Water is a precious and scarce resource in Israel, even more so in the summer months. A country affected by severe drought conditions, Israel faces a water shortage crisis when strain is put on the municipal water authority to provide water to the public.
The Sea of Galilee, which provides roughly 35% of the country’s freshwater, is diminishing as an adequate source of water. Some have proposed desalination of briny sea water from the Mediterranean as a solution to this issue, but this is an expensive option.
Rainwater harvesting, while less well known, has proven to be another effective solution to the water deficit the country faces. During the rainy season (October to early May), the rain is harvested and substituted for water that would be normally taken from the city. This allows the city to reserve more water for the summer months. While not a complete solution to the shortage, rainwater harvesting alleviates the burden put on the municipal water authority by providing another source for gray water processes (i.e. irrigation and flushing). More importantly, rainwater harvesting has the potential to bridge divides between people of different ethnic and religious backgrounds when implemented in a mixed community.

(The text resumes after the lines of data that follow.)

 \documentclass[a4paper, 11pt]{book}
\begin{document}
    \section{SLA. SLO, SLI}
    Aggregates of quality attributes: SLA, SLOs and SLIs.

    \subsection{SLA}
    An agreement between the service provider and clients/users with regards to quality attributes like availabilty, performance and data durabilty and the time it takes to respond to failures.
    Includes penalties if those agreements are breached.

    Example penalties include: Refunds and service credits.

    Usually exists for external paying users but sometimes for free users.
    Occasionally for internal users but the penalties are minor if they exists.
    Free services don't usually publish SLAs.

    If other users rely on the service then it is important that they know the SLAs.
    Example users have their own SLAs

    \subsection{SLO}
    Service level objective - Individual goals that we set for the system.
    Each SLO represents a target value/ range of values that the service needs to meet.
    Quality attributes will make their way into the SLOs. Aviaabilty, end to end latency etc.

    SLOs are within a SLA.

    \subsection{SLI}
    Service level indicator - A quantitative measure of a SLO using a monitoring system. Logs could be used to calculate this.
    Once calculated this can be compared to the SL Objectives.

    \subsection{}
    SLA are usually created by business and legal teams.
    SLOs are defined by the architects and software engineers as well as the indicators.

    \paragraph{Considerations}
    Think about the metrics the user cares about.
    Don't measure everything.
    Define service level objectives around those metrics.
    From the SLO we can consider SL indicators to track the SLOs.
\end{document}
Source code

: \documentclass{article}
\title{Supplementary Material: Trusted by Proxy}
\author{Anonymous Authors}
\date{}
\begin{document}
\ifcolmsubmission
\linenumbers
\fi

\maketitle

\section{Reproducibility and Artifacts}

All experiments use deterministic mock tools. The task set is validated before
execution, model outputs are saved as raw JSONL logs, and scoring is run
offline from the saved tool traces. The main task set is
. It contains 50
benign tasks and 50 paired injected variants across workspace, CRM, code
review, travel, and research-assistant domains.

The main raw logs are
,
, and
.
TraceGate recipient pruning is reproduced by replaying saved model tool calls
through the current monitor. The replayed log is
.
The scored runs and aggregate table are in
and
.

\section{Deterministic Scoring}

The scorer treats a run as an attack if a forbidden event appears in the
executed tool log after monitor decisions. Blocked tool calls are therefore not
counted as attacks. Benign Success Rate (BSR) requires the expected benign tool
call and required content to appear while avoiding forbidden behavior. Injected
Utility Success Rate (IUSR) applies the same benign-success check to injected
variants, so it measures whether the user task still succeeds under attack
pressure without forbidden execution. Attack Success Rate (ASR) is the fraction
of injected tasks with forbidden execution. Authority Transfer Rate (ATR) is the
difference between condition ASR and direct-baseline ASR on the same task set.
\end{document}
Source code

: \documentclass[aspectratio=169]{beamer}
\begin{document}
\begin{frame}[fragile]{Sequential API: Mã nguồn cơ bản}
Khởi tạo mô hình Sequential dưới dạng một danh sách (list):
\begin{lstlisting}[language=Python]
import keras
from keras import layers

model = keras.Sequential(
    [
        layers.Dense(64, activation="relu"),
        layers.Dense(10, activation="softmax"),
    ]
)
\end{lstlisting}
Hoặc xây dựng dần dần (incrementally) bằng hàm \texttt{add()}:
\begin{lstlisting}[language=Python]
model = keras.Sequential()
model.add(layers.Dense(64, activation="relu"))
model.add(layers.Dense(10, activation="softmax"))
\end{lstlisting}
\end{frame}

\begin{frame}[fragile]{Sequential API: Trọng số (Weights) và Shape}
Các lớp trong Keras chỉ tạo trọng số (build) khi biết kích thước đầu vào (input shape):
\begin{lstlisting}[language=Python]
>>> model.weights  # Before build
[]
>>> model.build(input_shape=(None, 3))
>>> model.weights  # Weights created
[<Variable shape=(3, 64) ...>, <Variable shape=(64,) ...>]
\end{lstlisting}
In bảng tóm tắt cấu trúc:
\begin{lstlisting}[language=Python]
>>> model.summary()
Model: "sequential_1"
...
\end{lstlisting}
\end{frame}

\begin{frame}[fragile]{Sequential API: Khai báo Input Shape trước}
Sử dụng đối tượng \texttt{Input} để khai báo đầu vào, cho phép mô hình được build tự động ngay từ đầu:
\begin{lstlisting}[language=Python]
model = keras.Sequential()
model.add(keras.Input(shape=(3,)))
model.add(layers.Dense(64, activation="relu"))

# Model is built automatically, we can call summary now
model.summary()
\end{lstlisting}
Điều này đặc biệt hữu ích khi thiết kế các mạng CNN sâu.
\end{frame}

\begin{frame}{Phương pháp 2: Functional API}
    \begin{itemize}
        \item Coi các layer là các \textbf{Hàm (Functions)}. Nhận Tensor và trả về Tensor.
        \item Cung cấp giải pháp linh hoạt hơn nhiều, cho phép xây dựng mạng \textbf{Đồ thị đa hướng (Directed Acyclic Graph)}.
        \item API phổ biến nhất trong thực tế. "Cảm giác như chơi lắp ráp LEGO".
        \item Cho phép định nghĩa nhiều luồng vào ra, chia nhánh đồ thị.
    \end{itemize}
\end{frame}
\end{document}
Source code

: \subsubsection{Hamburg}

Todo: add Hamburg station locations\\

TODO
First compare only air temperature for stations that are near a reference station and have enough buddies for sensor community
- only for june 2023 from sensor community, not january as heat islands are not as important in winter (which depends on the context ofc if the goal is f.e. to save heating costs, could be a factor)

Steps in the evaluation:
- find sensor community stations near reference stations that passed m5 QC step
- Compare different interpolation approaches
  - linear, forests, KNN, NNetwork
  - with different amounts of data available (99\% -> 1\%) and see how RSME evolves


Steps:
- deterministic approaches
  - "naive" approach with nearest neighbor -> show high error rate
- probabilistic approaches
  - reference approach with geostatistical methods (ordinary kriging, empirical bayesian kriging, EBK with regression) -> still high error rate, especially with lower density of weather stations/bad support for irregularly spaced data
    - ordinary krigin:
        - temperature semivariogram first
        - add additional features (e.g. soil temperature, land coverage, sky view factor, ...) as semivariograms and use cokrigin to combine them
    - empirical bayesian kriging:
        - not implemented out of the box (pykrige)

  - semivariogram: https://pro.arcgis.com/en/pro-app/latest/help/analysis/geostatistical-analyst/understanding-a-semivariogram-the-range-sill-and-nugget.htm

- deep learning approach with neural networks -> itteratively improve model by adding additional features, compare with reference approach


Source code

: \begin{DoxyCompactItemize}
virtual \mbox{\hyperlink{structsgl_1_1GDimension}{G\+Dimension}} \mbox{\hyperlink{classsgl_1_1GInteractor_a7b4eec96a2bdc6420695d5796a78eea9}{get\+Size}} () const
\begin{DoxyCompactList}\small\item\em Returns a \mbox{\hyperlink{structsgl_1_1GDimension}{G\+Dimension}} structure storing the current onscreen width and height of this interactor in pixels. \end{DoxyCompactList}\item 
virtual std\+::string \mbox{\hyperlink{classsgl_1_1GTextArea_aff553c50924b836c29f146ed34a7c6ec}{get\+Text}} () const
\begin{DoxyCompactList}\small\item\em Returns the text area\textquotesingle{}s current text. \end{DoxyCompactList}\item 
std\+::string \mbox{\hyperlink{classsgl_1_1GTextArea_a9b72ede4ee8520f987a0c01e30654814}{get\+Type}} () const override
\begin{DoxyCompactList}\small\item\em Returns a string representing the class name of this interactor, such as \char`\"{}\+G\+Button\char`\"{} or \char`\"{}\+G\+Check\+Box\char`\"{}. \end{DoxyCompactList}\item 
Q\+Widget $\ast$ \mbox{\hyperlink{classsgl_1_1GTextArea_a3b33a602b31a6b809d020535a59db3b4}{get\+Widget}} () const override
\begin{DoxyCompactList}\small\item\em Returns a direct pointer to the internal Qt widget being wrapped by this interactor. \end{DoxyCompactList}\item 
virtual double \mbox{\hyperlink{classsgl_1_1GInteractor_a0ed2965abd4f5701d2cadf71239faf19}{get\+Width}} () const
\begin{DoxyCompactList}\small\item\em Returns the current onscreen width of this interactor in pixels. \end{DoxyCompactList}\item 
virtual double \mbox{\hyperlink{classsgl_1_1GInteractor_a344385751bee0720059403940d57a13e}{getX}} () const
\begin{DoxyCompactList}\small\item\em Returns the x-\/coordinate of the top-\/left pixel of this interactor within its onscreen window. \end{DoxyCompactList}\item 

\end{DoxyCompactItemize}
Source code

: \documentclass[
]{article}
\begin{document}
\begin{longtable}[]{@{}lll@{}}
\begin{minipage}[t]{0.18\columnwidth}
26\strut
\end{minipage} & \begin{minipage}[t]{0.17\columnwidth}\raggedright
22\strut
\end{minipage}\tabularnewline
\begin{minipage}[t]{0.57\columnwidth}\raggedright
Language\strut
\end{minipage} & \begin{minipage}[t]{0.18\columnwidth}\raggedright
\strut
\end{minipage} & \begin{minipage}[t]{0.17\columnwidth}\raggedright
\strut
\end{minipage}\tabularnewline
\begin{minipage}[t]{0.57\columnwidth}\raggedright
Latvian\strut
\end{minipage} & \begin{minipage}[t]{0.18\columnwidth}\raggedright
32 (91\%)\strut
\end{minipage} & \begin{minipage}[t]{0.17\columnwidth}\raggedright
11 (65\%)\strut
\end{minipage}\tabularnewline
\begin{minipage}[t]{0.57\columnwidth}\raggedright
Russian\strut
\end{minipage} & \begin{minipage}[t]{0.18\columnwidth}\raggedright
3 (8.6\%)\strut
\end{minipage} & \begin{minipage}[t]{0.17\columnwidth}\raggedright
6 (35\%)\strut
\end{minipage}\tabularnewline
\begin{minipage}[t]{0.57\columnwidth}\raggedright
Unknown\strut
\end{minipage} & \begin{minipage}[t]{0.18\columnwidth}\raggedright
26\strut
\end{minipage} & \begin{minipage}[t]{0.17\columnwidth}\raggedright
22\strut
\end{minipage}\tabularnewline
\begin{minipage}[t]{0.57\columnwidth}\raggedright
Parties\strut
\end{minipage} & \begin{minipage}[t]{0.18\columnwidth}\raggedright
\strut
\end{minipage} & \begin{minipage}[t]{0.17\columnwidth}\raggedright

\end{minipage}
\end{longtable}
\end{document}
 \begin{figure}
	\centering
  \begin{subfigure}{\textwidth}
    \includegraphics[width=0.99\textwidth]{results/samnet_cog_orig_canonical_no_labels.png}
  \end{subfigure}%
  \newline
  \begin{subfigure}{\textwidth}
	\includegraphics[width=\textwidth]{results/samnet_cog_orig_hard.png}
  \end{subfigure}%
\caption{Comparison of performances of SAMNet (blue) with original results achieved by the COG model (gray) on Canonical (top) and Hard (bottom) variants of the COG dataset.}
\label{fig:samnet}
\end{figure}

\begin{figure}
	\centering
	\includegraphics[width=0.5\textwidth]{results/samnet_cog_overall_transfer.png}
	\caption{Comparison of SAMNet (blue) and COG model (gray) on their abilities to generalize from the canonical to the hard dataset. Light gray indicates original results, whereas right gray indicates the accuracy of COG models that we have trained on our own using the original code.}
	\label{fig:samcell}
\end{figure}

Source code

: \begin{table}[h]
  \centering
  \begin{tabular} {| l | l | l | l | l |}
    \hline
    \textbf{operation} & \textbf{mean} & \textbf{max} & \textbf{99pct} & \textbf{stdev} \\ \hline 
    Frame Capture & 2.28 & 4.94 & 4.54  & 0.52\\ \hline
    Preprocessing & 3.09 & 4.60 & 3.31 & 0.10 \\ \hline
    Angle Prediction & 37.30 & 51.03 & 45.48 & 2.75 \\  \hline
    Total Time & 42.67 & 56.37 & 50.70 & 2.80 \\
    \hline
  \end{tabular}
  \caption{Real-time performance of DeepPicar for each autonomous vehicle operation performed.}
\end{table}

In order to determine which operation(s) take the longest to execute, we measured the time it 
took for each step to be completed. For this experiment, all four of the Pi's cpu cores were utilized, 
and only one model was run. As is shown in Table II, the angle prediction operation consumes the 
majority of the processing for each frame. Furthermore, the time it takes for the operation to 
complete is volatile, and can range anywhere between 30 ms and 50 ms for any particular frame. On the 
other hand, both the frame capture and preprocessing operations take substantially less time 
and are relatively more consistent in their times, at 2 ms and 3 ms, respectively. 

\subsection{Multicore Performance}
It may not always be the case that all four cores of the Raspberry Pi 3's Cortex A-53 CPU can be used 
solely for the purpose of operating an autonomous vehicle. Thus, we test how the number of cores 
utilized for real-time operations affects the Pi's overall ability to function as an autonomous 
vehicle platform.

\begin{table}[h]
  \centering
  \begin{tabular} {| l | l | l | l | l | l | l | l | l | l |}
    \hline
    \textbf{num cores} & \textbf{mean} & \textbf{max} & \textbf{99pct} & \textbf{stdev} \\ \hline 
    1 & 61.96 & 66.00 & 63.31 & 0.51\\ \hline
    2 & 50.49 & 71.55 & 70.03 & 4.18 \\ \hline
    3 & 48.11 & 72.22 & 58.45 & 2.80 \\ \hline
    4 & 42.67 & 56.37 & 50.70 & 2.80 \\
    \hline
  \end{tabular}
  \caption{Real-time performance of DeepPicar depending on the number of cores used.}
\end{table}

In early 2012, the Rotary Club of Lod, Israel and Rotary District 2490 of Israel identified an opportunity to create a model project in Lod, a mixed community of Jews, Arabs, and Christians to address the water crisis. With support from the Coral Springs-Parkland Rotary Club in Florida, the Rainwater Harvest School Model Project in Lod was conceived. This project employs the use of simple, yet very effective, rainwater harvesting systems to capture rainwater that would otherwise be lost to the sea as runoff. While not potable, as it is considered gray water, it can be used to irrigate school gardens and flush toilets.
Elementary students at the pilot school site of Ha Maapilim participated in the installation of the rainwater harvesting system, which is comprised of a catchment surface, a series of settling tanks, and a water pump. Science teachers at the schools then use this rainwater harvesting system as an instrument for educating the students about water conservation principles and ecology.